§ Work request
From the line that contains "- Issue #<Issue Number>" to the end of the entries, copy each line exactly, though the pictures stay out.

[Records from a data collection]
——

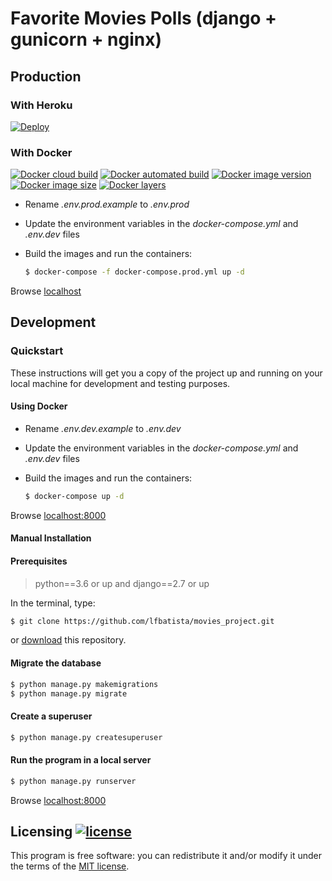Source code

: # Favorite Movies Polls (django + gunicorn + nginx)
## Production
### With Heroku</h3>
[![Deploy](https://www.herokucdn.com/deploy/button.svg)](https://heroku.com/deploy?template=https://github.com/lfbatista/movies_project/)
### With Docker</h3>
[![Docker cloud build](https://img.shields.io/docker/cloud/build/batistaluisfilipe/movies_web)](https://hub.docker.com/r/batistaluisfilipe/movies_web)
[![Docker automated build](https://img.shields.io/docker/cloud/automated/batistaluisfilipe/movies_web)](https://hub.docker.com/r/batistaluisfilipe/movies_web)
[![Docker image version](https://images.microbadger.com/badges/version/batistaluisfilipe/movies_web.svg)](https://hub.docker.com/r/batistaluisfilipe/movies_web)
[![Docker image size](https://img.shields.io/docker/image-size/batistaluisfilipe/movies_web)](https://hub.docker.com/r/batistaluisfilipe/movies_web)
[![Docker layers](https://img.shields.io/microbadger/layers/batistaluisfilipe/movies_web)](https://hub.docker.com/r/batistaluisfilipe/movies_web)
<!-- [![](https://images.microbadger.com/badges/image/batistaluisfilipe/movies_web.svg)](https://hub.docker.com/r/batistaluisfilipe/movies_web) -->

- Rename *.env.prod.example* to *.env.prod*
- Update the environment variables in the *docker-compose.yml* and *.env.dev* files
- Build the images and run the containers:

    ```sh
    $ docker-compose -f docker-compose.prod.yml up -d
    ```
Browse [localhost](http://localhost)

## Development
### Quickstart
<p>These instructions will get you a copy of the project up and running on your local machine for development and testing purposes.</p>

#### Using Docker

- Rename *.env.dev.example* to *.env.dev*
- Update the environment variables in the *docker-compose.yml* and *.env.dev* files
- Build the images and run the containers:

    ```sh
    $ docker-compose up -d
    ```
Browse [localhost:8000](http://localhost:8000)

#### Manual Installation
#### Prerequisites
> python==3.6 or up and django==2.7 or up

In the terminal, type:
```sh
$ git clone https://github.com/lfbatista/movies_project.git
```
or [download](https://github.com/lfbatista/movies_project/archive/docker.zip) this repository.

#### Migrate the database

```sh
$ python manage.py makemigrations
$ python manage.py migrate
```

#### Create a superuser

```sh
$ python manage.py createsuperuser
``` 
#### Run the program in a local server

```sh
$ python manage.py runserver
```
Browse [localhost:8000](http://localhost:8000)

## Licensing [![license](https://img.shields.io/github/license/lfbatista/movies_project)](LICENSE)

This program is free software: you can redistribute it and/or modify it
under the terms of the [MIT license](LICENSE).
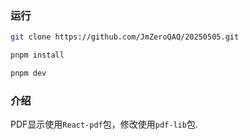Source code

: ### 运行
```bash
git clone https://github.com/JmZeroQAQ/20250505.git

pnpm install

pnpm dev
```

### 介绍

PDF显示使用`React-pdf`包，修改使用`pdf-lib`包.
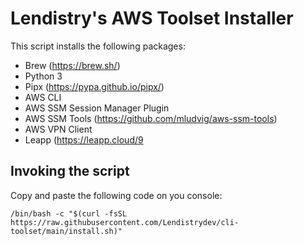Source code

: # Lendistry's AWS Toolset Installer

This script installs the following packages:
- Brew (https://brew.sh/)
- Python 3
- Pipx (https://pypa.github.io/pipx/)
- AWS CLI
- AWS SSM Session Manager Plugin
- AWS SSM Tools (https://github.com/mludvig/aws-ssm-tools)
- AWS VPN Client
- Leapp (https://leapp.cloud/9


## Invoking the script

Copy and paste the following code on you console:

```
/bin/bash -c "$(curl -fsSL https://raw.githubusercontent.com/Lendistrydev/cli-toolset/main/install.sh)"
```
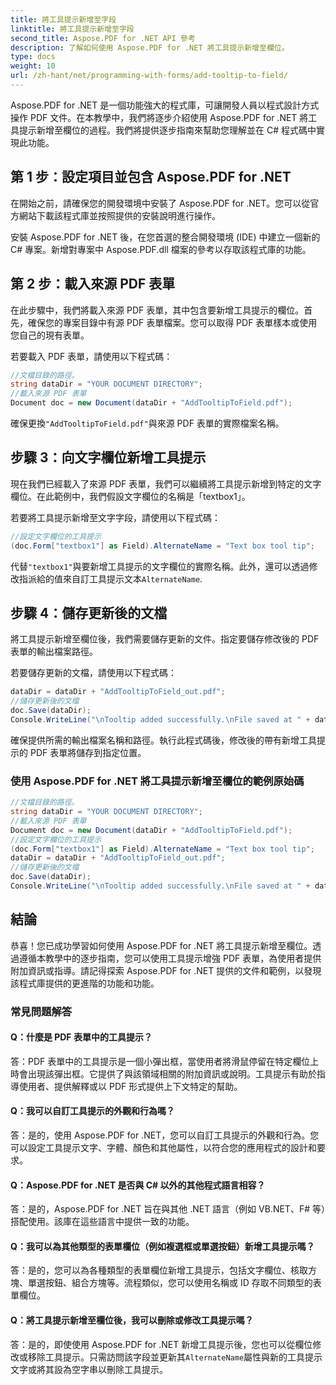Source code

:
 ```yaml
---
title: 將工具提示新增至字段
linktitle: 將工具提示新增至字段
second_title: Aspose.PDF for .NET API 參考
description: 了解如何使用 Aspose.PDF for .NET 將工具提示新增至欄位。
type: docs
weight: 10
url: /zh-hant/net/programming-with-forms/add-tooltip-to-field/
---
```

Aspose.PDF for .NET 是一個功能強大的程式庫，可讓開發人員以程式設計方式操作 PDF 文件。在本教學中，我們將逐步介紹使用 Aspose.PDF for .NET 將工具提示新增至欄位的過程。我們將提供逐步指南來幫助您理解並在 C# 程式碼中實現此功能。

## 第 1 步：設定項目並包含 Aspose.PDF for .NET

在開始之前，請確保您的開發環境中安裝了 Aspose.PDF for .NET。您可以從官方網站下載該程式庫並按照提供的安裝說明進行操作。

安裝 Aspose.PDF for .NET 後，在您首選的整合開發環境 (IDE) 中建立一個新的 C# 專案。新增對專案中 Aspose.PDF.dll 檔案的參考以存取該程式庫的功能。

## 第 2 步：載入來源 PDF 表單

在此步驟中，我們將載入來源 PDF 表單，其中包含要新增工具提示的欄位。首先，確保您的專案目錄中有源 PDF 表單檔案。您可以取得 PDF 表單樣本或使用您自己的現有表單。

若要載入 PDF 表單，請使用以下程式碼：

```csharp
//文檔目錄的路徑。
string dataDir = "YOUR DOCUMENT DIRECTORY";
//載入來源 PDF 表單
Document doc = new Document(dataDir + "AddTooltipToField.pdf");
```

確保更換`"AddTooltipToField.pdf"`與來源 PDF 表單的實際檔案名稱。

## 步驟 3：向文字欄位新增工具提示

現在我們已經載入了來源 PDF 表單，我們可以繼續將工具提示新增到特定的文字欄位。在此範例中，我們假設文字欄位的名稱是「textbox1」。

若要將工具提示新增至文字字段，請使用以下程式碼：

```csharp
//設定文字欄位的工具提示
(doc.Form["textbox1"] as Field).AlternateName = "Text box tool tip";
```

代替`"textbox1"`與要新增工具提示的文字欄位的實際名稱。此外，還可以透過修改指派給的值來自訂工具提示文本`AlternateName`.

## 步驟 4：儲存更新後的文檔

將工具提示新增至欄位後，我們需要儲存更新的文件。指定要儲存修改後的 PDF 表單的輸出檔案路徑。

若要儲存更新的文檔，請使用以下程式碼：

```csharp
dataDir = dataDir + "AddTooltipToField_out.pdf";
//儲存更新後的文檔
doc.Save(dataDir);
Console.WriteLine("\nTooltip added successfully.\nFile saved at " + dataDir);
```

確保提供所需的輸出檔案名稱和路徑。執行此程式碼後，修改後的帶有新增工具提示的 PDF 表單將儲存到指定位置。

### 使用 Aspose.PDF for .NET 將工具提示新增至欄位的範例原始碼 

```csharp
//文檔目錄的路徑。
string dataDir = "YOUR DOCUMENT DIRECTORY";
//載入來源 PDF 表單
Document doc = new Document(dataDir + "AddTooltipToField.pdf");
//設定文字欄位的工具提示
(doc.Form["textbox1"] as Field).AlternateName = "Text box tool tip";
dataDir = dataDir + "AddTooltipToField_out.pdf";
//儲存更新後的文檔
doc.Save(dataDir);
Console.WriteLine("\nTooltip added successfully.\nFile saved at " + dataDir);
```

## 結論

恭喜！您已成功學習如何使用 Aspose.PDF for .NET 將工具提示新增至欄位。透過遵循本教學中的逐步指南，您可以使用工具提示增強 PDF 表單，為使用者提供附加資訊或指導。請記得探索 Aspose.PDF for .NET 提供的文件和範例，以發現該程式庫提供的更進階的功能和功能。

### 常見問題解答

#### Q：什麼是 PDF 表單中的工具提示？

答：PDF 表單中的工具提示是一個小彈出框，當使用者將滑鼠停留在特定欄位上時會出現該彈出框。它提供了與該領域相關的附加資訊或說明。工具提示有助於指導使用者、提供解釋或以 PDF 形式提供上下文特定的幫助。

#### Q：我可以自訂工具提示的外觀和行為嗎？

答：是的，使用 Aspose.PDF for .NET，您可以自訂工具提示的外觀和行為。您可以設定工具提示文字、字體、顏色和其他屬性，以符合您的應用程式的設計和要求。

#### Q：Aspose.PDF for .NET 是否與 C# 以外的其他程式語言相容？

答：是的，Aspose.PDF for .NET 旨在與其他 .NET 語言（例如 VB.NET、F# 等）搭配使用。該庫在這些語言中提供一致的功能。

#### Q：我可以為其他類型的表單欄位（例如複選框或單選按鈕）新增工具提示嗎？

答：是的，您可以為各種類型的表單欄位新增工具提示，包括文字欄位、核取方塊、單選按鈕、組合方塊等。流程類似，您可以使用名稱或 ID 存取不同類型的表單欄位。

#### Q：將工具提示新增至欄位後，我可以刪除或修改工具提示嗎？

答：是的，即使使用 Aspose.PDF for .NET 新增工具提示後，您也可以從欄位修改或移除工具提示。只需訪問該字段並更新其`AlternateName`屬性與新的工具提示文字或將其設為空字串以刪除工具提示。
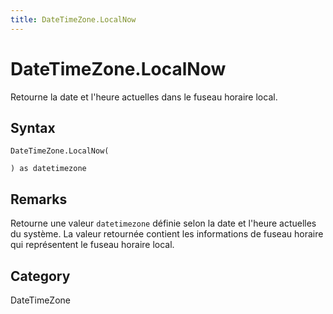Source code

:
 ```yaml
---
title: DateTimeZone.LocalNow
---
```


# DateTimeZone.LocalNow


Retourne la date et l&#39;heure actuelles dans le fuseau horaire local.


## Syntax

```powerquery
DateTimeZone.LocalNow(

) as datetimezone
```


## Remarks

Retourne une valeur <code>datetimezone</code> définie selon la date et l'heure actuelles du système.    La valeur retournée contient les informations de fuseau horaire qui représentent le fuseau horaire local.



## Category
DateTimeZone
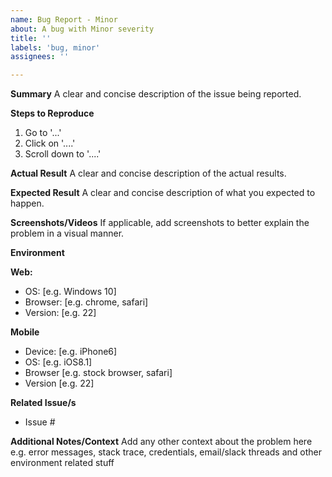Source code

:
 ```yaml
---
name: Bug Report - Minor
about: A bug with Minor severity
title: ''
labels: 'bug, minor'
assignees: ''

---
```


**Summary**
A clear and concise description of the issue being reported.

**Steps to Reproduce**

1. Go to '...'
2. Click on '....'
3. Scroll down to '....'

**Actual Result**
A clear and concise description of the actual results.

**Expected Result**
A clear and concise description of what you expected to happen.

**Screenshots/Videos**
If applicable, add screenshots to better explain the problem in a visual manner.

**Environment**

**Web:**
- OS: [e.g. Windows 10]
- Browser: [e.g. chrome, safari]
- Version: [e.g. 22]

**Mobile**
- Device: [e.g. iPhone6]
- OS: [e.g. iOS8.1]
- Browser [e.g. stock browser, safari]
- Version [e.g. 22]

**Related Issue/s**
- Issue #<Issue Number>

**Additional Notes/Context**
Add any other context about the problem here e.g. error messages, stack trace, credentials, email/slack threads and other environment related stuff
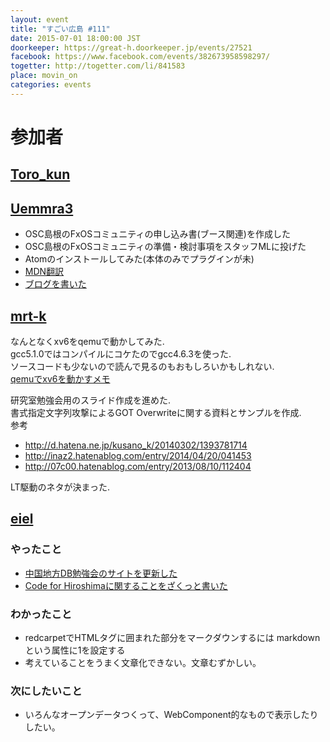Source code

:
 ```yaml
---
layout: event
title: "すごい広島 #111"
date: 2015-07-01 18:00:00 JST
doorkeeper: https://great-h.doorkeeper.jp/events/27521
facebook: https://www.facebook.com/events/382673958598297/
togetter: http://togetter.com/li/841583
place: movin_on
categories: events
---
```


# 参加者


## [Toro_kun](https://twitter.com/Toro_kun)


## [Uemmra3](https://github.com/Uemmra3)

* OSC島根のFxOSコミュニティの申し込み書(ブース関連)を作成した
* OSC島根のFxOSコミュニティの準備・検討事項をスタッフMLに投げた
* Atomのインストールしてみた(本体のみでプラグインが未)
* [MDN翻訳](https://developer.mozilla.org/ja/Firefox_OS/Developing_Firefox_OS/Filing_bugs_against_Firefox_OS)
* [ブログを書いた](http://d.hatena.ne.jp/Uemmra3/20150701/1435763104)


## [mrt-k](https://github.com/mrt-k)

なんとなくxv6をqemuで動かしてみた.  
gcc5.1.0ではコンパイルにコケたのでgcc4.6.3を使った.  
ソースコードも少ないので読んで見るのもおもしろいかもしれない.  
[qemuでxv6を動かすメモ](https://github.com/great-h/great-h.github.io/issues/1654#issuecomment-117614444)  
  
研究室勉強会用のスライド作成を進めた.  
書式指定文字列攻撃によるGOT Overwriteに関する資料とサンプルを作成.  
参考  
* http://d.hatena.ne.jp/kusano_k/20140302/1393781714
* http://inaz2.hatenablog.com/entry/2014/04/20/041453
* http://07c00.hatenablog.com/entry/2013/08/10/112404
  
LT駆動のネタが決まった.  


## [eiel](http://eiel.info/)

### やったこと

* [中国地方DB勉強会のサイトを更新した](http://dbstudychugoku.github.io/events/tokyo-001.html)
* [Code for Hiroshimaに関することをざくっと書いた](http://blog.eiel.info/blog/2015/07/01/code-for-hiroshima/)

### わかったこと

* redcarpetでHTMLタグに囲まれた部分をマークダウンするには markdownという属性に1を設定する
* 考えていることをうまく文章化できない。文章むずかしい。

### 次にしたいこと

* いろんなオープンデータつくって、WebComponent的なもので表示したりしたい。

——

§ Response to this task
- Issue #<Issue Number>

**Additional Notes/Context**
Add any other context about the problem here e.g. error messages, stack trace, credentials, email/slack threads and other environment related stuff
Source code

:
 ```yaml
---
layout: event
title: "すごい広島 #111"
date: 2015-07-01 18:00:00 JST
doorkeeper: https://great-h.doorkeeper.jp/events/27521
facebook: https://www.facebook.com/events/382673958598297/
togetter: http://togetter.com/li/841583
place: movin_on
categories: events
---
```


# 参加者


## [Toro_kun](https://twitter.com/Toro_kun)


## [Uemmra3](https://github.com/Uemmra3)

* OSC島根のFxOSコミュニティの申し込み書(ブース関連)を作成した
* OSC島根のFxOSコミュニティの準備・検討事項をスタッフMLに投げた
* Atomのインストールしてみた(本体のみでプラグインが未)
* [MDN翻訳](https://developer.mozilla.org/ja/Firefox_OS/Developing_Firefox_OS/Filing_bugs_against_Firefox_OS)
* [ブログを書いた](http://d.hatena.ne.jp/Uemmra3/20150701/1435763104)


## [mrt-k](https://github.com/mrt-k)

なんとなくxv6をqemuで動かしてみた.  
gcc5.1.0ではコンパイルにコケたのでgcc4.6.3を使った.  
ソースコードも少ないので読んで見るのもおもしろいかもしれない.  
[qemuでxv6を動かすメモ](https://github.com/great-h/great-h.github.io/issues/1654#issuecomment-117614444)  
  
研究室勉強会用のスライド作成を進めた.  
書式指定文字列攻撃によるGOT Overwriteに関する資料とサンプルを作成.  
参考  
* http://d.hatena.ne.jp/kusano_k/20140302/1393781714
* http://inaz2.hatenablog.com/entry/2014/04/20/041453
* http://07c00.hatenablog.com/entry/2013/08/10/112404
  
LT駆動のネタが決まった.  


## [eiel](http://eiel.info/)

### やったこと

* [中国地方DB勉強会のサイトを更新した](http://dbstudychugoku.github.io/events/tokyo-001.html)
* [Code for Hiroshimaに関することをざくっと書いた](http://blog.eiel.info/blog/2015/07/01/code-for-hiroshima/)

### わかったこと

* redcarpetでHTMLタグに囲まれた部分をマークダウンするには markdownという属性に1を設定する
* 考えていることをうまく文章化できない。文章むずかしい。

### 次にしたいこと

* いろんなオープンデータつくって、WebComponent的なもので表示したりしたい。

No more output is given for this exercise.